Chapter Two

Linear Algebra

Learning Objectives
  1. Represent vectors algebraically and geometrically and compute vector norms, sums, and scalar multiples
  2. Use the dot product to measure similarity, projection, and angle between vectors
  3. Perform matrix operations (addition, multiplication, transpose, inverse) and interpret them as linear transformations
  4. Explain the meaning of eigenvalues and eigenvectors and their role in PCA, PageRank, and spectral methods
  5. Describe how embeddings map discrete objects (words, users, items) into continuous vector spaces where similarity becomes geometric
  6. Derive the singular value decomposition and use it for low-rank approximation, PCA, and least-squares solutions
  7. Compute matrix derivatives in numerator and denominator layout and apply them to standard machine-learning losses
  8. Recognise and avoid numerically unstable operations using condition numbers, QR, and SVD

A modern neural network is, at its core, a long pipeline of matrix multiplications interleaved with element-wise non-linearities. A search engine ranks pages by decomposing a term–document matrix into latent factors. A recommender embeds users and films as vectors and computes dot products to predict ratings. A diffusion model generates images by repeatedly applying a learned linear operator and a noise schedule. Strip the marketing away from any deployed AI system and you find linear algebra at its base.
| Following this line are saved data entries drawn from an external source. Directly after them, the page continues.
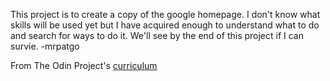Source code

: This project is to create a copy of the google homepage.
I don't know what skills will be used yet but I have acquired enough to understand what to do and search for ways to do it. We'll see by the end of this project if I can survie. -mrpatgo

From The Odin Project's [curriculum](http://www.theodinproject.com/web-development-101/html-css)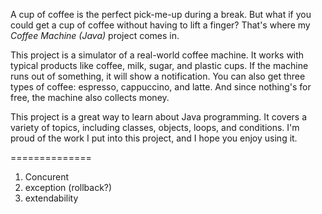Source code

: A cup of coffee is the perfect pick-me-up during a break. But what if you could get a cup of coffee without having to lift a finger? That's where my *Coffee Machine (Java)* project comes in.

This project is a simulator of a real-world coffee machine. It works with typical products like coffee, milk, sugar, and plastic cups. If the machine runs out of something, it will show a notification. You can also get three types of coffee: espresso, cappuccino, and latte. And since nothing's for free, the machine also collects money.

This project is a great way to learn about Java programming. It covers a variety of topics, including classes, objects, loops, and conditions. I'm proud of the work I put into this project, and I hope you enjoy using it.

==============
1. Concurent
2. exception (rollback?)
3. extendability
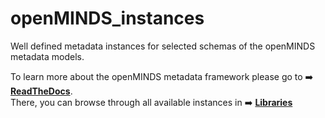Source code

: # openMINDS_instances
Well defined metadata instances for selected schemas of the openMINDS metadata models.

To learn more about the openMINDS metadata framework please go to :arrow_right: [**ReadTheDocs**](https://openminds-documentation.readthedocs.io).  
There, you can browse through all available instances in :arrow_right: [**Libraries**](https://openminds-documentation.readthedocs.io/en/latest/libraries.html)
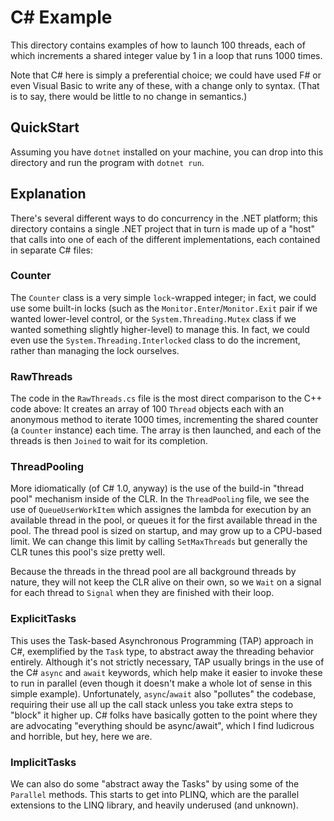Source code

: # C# Example
This directory contains examples of how to launch 100 threads, each of which increments a shared integer value by 1 in a loop that runs 1000 times. 

Note that C# here is simply a preferential choice; we could have used F# or even Visual Basic to write any of these, with a change only to syntax. (That is to say, there would be little to no change in semantics.)

## QuickStart
Assuming you have `dotnet` installed on your machine, you can drop into this directory and run the program with `dotnet run`.

## Explanation
There's several different ways to do concurrency in the .NET platform; this directory contains a single .NET project that in turn is made up of a "host" that calls into one of each of the different implementations, each contained in separate C# files:

### Counter
The `Counter` class is a very simple `lock`-wrapped integer; in fact, we could use some built-in locks (such as the `Monitor.Enter`/`Monitor.Exit` pair if we wanted lower-level control, or the `System.Threading.Mutex` class if we wanted something slightly higher-level) to manage this. In fact, we could even use the `System.Threading.Interlocked` class to do the increment, rather than managing the lock ourselves.

### RawThreads
The code in the `RawThreads.cs` file is the most direct comparison to the C++ code above: It creates an array of 100 `Thread` objects each with an anonymous method to iterate 1000 times, incrementing the shared counter (a `Counter` instance) each time. The array is then launched, and each of the threads is then `Joined` to wait for its completion.

### ThreadPooling
More idiomatically (of C# 1.0, anyway) is the use of the build-in "thread pool" mechanism inside of the CLR. In the `ThreadPooling` file, we see the use of `QueueUserWorkItem` which assignes the lambda for execution by an available thread in the pool, or queues it for the first available thread in the pool. The thread pool is sized on startup, and may grow up to a CPU-based limit. We can change this limit by calling `SetMaxThreads` but generally the CLR tunes this pool's size pretty well.

Because the threads in the thread pool are all background threads by nature, they will not keep the CLR alive on their own, so we `Wait` on a signal for each thread to `Signal` when they are finished with their loop.

### ExplicitTasks
This uses the Task-based Asynchronous Programming (TAP) approach in C#, exemplified by the `Task` type, to abstract away the threading behavior entirely. Although it's not strictly necessary, TAP usually brings in the use of the C# `async` and `await` keywords, which help make it easier to invoke these to run in parallel (even though it doesn't make a whole lot of sense in this simple example). Unfortunately, `async`/`await` also "pollutes" the codebase, requiring their use all up the call stack unless you take extra steps to "block" it higher up. C# folks have basically gotten to the point where they are advocating "everything should be async/await", which I find ludicrous and horrible, but hey, here we are.

### ImplicitTasks
We can also do some "abstract away the Tasks" by using some of the `Parallel` methods. This starts to get into PLINQ, which are the parallel extensions to the LINQ library, and heavily underused (and unknown).

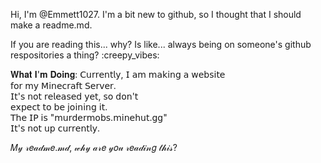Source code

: Hi, I'm @Emmett1027.
I'm a bit new to github, so 
I thought that I should make a readme.md.

  If you are reading this... why?
  Is like... always being on someone's
  github respositories a thing?
  :creepy_vibes:

  𝐖𝐡𝐚𝐭 𝐈'𝐦 𝐃𝐨𝐢𝐧𝐠:
    𝖢𝗎𝗋𝗋𝖾𝗇𝗍𝗅𝗒, 𝖨 𝖺𝗆 𝗆𝖺𝗄𝗂𝗇𝗀 𝖺 𝗐𝖾𝖻𝗌𝗂𝗍𝖾    
    𝖿𝗈𝗋 𝗆𝗒 𝖬𝗂𝗇𝖾𝖼𝗋𝖺𝖿𝗍 𝖲𝖾𝗋𝗏𝖾𝗋.    
    𝖨𝗍'𝗌 𝗇𝗈𝗍 𝗋𝖾𝗅𝖾𝖺𝗌𝖾𝖽 𝗒𝖾𝗍, 𝗌𝗈 𝖽𝗈𝗇'𝗍    
    𝖾𝗑𝗉𝖾𝖼𝗍 𝗍𝗈 𝖻𝖾 𝗃𝗈𝗂𝗇𝗂𝗇𝗀 𝗂𝗍.     
    𝖳𝗁𝖾 𝖨𝖯 𝗂𝗌 "𝗆𝗎𝗋𝖽𝖾𝗋𝗆𝗈𝖻𝗌.𝗆𝗂𝗇𝖾𝗁𝗎𝗍.𝗀𝗀"     
    𝖨𝗍'𝗌 𝗇𝗈𝗍 𝗎𝗉 𝖼𝗎𝗋𝗋𝖾𝗇𝗍𝗅𝗒.

𝑀𝓎 𝓇𝑒𝒶𝒹𝓂𝑒.𝓂𝒹, 𝓌𝒽𝓎 𝒶𝓇𝑒 𝓎𝑜𝓊 𝓇𝑒𝒶𝒹𝒾𝓃𝑔 𝓉𝒽𝒾𝓈?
This chapter is a working linear-algebra reference for the rest of the book. It assumes you have seen vectors, matrices, and determinants once before, perhaps in a first-year calculus or engineering course, and brings you up to the level required to read papers on attention, optimisation, and dimensionality reduction without slipping. We pay particular attention to what a matrix does to a vector, the geometric picture, because that intuition is what survives when notation gets dense in later chapters. We also place serious weight on numerical and computational realities. A theoretically correct algorithm that is unstable on float32 hardware is no use; a cleanly-derived gradient that costs $O(n^4)$ is no use either. AI is the field where linear algebra meets very large numbers and very tight floating-point budgets.

A note on style. We use bold lower-case for vectors ($\mathbf{x}$, $\mathbf{w}$) and bold upper-case for matrices ($\mathbf{A}$, $\mathbf{W}$). All vectors are column vectors unless stated otherwise. Transposes are written $\mathbf{A}^\top$; inverses $\mathbf{A}^{-1}$; the identity matrix $\mathbf{I}_n$ when its size matters and just $\mathbf{I}$ otherwise. We use $\mathbb{R}^n$ for the real $n$-dimensional vector space and treat its elements interchangeably as ordered tuples, column matrices, and points in space.